Finding Your One Thing

 

I have a slate of talks coming up to college students. The main reason I'll be speaking to them is to talk about starting and running a business. But whenever I'm speaking to anyone under the age of 20, I also want to tell them one thing:

You can be anything you want to be. Twice.

A lot of career talk and advice is centered on finding one thing you're passionate about and trying to turn it into a job. Such advice is small-minded at best and fatalistic at worst. One thing? You want me to make a decision at some point in my life to narrow my focus down to one thing?
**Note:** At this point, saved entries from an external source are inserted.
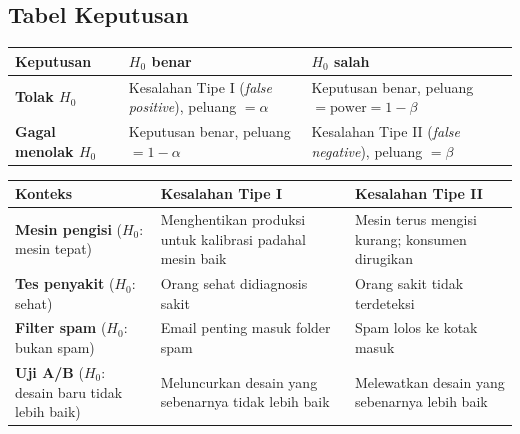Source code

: \documentclass[
  indonesian,
  letterpaper,
]{book}
\newcounter{none} %
\begin{document}
\subsection{Tabel Keputusan}\label{tabel-keputusan}

{\def\LTcaptype{none} %
\begin{longtable}[]{@{}
  >{\raggedright\arraybackslash}p{}
  >{\raggedright\arraybackslash}p{}
  >{\raggedright\arraybackslash}p{}@{}}
\toprule\noalign{}
\begin{minipage}[b]{\linewidth}\raggedright
Keputusan
\end{minipage} & \begin{minipage}[b]{\linewidth}\raggedright
\(H_0\) benar
\end{minipage} & \begin{minipage}[b]{\linewidth}\raggedright
\(H_0\) salah
\end{minipage} \\
\midrule\noalign{}
\endhead
\bottomrule\noalign{}
\endlastfoot
\textbf{Tolak \(H_0\)} & Kesalahan Tipe I (\emph{false positive}),
peluang \(= \alpha\) & Keputusan benar, peluang
\(= \text{power} = 1 - \beta\) \\
\textbf{Gagal menolak \(H_0\)} & Keputusan benar, peluang
\(= 1 - \alpha\) & Kesalahan Tipe II (\emph{false negative}), peluang
\(= \beta\) \\
\end{longtable}
}

{\def\LTcaptype{none} %
\begin{longtable}[]{@{}
  >{\raggedright\arraybackslash}p{}
  >{\raggedright\arraybackslash}p{}
  >{\raggedright\arraybackslash}p{}@{}}
\toprule\noalign{}
\begin{minipage}[b]{\linewidth}\raggedright
Konteks
\end{minipage} & \begin{minipage}[b]{\linewidth}\raggedright
Kesalahan Tipe I
\end{minipage} & \begin{minipage}[b]{\linewidth}\raggedright
Kesalahan Tipe II
\end{minipage} \\
\midrule\noalign{}
\endhead
\bottomrule\noalign{}
\endlastfoot
\textbf{Mesin pengisi} (\(H_0\): mesin tepat) & Menghentikan produksi
untuk kalibrasi padahal mesin baik & Mesin terus mengisi kurang;
konsumen dirugikan \\
\textbf{Tes penyakit} (\(H_0\): sehat) & Orang sehat didiagnosis sakit &
Orang sakit tidak terdeteksi \\
\textbf{Filter spam} (\(H_0\): bukan spam) & Email penting masuk folder
spam & Spam lolos ke kotak masuk \\
\textbf{Uji A/B} (\(H_0\): desain baru tidak lebih baik) & Meluncurkan
desain yang sebenarnya tidak lebih baik & Melewatkan desain yang
sebenarnya lebih baik \\
\end{longtable}
}
\end{document}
Some people do find that one thing, of course. That's why Warren Buffet keeps buying stock. His pal Bill Gates, on the other hand, no longer makes software. Instead, he tries to cure disease.

Brett Favre can't let go of his one thing. But turn on ESPN and you'll find countless people talking about Brett Favre who are on to their second or third things.

It's important to remember that the thing we're doing right now doesn't have to be the thing we're doing forever. We all know that working for the same company for 40 years is a relic of an idea, but even working for ourselves for 40 years might be a bad idea, too.

I'm glad I didn't have to decide while in 6th grade who my best friends would be for the rest of my life. If I did, I'd be a totally different person right now.

Our passions and careers are the same way. Do something you love now. Maybe you find out you keep loving it forever. Or maybe you'll know when it's no longer a passion and you can discover what then dominates your heart.

The key isn't to find your one thing. It's to find how to find your one thing.